At the same time, he doesn't shirk away from being associated with the problems within the rail industry. Anyone who has used Manchester Victoria, Preston, Crewe, Warrington Bank Quay or Liverpool Central stations will have been less than surprised to see them make a list of the 10 worst in the UK put together at the request of Lord Adonis.
This is the same Lord Adonis who, after getting the brief to cover transport, spent a week travelling around the UK by train - neither undercover nor making seeking publicity - finding out what it was really like on to rely on trains in the UK. He discovered train companies which didn't increase capacity on coastal routes in the summer. He found a confusing lack of information about tickets. He found stations - big stations - where it was night on impossible to get a brew after teatime. And he discovered how utterly crap Birmingham New Street station is.
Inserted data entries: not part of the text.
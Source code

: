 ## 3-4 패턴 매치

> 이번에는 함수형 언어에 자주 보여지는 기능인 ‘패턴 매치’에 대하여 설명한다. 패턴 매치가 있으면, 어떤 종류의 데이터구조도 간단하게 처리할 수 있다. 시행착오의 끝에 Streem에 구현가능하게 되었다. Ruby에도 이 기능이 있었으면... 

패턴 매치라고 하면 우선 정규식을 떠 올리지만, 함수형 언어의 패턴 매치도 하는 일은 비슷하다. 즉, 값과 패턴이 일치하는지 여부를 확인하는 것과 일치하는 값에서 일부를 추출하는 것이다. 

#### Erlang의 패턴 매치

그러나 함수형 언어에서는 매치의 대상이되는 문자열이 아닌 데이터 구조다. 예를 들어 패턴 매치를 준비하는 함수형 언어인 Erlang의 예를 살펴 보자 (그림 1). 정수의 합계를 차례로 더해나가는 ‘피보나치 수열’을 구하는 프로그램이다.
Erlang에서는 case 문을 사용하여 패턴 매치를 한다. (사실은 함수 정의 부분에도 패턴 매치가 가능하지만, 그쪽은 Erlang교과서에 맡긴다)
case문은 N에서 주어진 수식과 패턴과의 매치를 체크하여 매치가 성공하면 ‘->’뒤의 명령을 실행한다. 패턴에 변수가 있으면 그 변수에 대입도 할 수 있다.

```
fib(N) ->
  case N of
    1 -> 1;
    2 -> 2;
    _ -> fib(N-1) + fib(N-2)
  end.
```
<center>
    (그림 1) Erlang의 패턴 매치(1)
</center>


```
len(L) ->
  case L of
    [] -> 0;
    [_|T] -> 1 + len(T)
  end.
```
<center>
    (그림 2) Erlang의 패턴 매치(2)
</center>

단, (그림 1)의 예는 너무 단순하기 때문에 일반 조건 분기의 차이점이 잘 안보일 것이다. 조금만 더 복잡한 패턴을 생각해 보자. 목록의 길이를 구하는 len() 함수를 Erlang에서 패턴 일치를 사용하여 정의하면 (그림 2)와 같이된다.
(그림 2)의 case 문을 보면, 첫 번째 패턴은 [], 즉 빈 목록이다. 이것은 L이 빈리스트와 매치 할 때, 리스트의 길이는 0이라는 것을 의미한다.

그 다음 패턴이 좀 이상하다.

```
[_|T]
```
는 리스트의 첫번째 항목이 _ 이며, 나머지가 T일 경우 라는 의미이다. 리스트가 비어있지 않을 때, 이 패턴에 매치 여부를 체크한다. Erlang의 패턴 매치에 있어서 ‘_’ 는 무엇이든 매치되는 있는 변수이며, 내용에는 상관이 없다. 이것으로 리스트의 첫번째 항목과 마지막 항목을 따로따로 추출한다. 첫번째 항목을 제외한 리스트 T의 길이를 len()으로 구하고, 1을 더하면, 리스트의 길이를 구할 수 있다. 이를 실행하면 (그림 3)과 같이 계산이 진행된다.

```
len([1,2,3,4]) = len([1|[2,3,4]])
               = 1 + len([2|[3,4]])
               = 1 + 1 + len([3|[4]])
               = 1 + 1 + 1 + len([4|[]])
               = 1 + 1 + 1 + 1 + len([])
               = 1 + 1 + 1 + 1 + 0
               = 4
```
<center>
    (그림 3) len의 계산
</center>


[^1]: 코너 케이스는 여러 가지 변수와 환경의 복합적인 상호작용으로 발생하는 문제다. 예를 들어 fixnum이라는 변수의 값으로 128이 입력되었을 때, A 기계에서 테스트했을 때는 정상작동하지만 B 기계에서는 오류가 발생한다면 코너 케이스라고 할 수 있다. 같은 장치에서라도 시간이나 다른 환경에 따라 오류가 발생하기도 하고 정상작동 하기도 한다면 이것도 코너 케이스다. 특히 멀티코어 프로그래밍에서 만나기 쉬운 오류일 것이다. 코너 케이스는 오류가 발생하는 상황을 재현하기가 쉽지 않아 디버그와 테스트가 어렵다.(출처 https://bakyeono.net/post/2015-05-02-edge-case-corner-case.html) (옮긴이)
He then commissioned a report looking at how things could be improved quickly. This, in many respects, is a typical Labour tactic: Grab the headline, order a report, then disappear. Only Lord Adonis actually made the report public yesterday, and then went on a tour of what today's LDP calls the UK's 10 slum stations. £50m to be spent. It's peanuts in transport money terms so there's no reason why that won't happen.
How many times have ministers talked loftily about improving facilities/lives/communities by holding press conferences in either Westminister or in areas which have been tarted up to look good for the cameras, but which still have the problems they always had?
Lord Adonis did interview after interview from rundown railway stations and had no objection to being photographed there either. He wasn't seeking to paint a picture of something which didn't exist.
Of course, as I said before, he perhaps is better off than most ministers in that he doesn't need to worry about being elected. But what does it tell us about politics that it takes a member of the upper chamber to show elected MPs how a honesty and determination to get things done can make all the difference?